--- Available data Enclosed Below ---

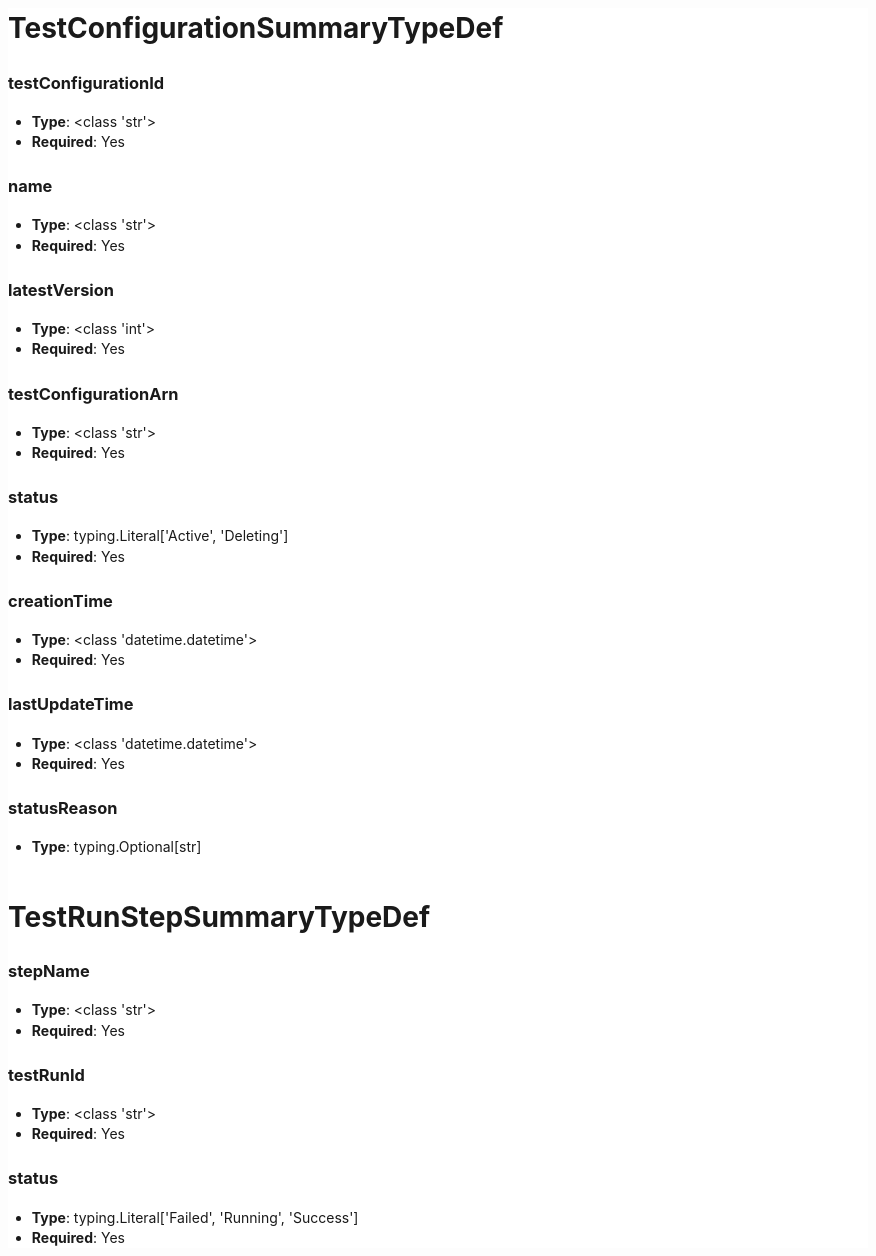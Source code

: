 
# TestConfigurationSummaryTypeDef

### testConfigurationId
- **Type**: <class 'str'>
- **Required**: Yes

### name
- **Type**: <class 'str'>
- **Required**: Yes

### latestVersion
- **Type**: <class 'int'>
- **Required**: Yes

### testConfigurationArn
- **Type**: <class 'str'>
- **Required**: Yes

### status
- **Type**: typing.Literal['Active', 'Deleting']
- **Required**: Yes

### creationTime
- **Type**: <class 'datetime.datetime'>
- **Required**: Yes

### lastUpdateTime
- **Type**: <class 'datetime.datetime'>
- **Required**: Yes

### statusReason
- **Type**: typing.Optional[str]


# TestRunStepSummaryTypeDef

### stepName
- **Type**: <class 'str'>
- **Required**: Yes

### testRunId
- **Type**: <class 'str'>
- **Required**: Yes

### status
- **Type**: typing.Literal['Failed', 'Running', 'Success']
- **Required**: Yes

--- End of Enclosed Available data ---
--- Available data Enclosed Below ---

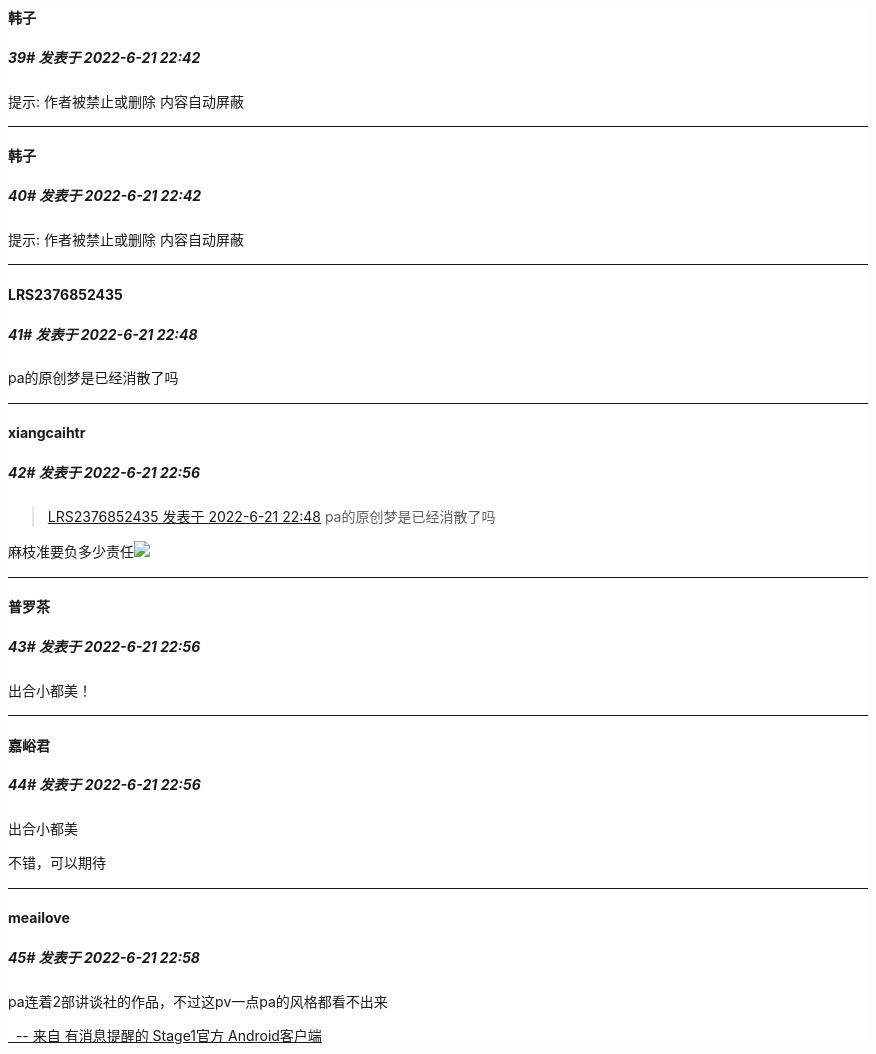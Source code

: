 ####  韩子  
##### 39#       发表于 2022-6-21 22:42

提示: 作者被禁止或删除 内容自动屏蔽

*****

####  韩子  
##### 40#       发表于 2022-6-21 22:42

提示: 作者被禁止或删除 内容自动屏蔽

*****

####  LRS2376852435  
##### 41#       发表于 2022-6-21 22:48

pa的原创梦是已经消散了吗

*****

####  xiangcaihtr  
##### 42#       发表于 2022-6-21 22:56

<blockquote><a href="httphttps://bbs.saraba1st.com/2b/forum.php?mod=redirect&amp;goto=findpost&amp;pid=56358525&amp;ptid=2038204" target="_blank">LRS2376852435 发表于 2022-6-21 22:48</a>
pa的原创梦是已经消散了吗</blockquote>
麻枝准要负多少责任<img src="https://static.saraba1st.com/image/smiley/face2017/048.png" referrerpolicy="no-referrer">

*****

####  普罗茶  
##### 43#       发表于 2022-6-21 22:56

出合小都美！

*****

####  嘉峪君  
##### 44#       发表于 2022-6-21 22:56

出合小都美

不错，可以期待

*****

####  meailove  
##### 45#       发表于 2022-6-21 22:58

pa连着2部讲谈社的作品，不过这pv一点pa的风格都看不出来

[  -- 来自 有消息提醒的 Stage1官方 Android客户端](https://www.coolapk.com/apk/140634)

--- End of Enclosed Available data ---
--- Available data Enclosed Below ---

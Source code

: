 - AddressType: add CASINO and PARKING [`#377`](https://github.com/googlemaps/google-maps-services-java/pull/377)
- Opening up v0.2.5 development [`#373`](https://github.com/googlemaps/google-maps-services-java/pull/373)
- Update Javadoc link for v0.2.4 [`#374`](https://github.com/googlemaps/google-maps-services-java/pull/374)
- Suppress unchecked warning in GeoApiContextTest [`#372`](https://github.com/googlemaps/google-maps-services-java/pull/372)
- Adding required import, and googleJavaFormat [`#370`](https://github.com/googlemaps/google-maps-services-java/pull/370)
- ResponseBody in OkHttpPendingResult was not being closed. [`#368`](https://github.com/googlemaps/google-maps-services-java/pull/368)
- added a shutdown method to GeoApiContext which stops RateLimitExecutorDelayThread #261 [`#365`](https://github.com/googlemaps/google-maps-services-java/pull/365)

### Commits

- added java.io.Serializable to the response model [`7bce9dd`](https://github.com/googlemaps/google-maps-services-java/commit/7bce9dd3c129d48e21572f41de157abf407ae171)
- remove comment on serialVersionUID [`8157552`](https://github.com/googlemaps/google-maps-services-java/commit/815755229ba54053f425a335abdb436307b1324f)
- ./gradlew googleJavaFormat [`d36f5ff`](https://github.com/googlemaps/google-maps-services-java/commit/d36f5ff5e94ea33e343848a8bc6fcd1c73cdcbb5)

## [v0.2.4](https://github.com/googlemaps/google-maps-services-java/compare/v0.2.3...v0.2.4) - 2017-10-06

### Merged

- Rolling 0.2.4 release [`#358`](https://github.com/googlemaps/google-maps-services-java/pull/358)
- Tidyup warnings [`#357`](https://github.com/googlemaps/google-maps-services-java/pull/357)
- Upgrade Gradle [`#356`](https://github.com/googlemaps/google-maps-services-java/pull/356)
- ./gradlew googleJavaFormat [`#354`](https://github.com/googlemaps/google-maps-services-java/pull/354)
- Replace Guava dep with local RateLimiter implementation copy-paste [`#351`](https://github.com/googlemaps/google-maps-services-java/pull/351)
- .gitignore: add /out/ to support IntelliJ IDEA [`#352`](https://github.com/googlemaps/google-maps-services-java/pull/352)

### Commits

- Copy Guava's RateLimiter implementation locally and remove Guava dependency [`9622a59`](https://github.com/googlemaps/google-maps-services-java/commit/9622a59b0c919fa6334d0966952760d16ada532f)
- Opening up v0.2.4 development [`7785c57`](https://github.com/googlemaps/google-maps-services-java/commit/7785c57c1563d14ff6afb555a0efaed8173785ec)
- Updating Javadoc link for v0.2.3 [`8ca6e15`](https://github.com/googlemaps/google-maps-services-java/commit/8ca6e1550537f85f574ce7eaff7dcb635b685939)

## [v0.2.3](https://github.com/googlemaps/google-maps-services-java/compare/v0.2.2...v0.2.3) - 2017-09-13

--- End of Enclosed Available data ---

**Exercise**
Please go over the data above and copy each line with "Javadoc" in it.

**Response for this exercise**
- Update Javadoc link for v0.2.4 [`#374`](https://github.com/googlemaps/google-maps-services-java/pull/374)
- Updating Javadoc link for v0.2.3 [`8ca6e15`](https://github.com/googlemaps/google-maps-services-java/commit/8ca6e1550537f85f574ce7eaff7dcb635b685939)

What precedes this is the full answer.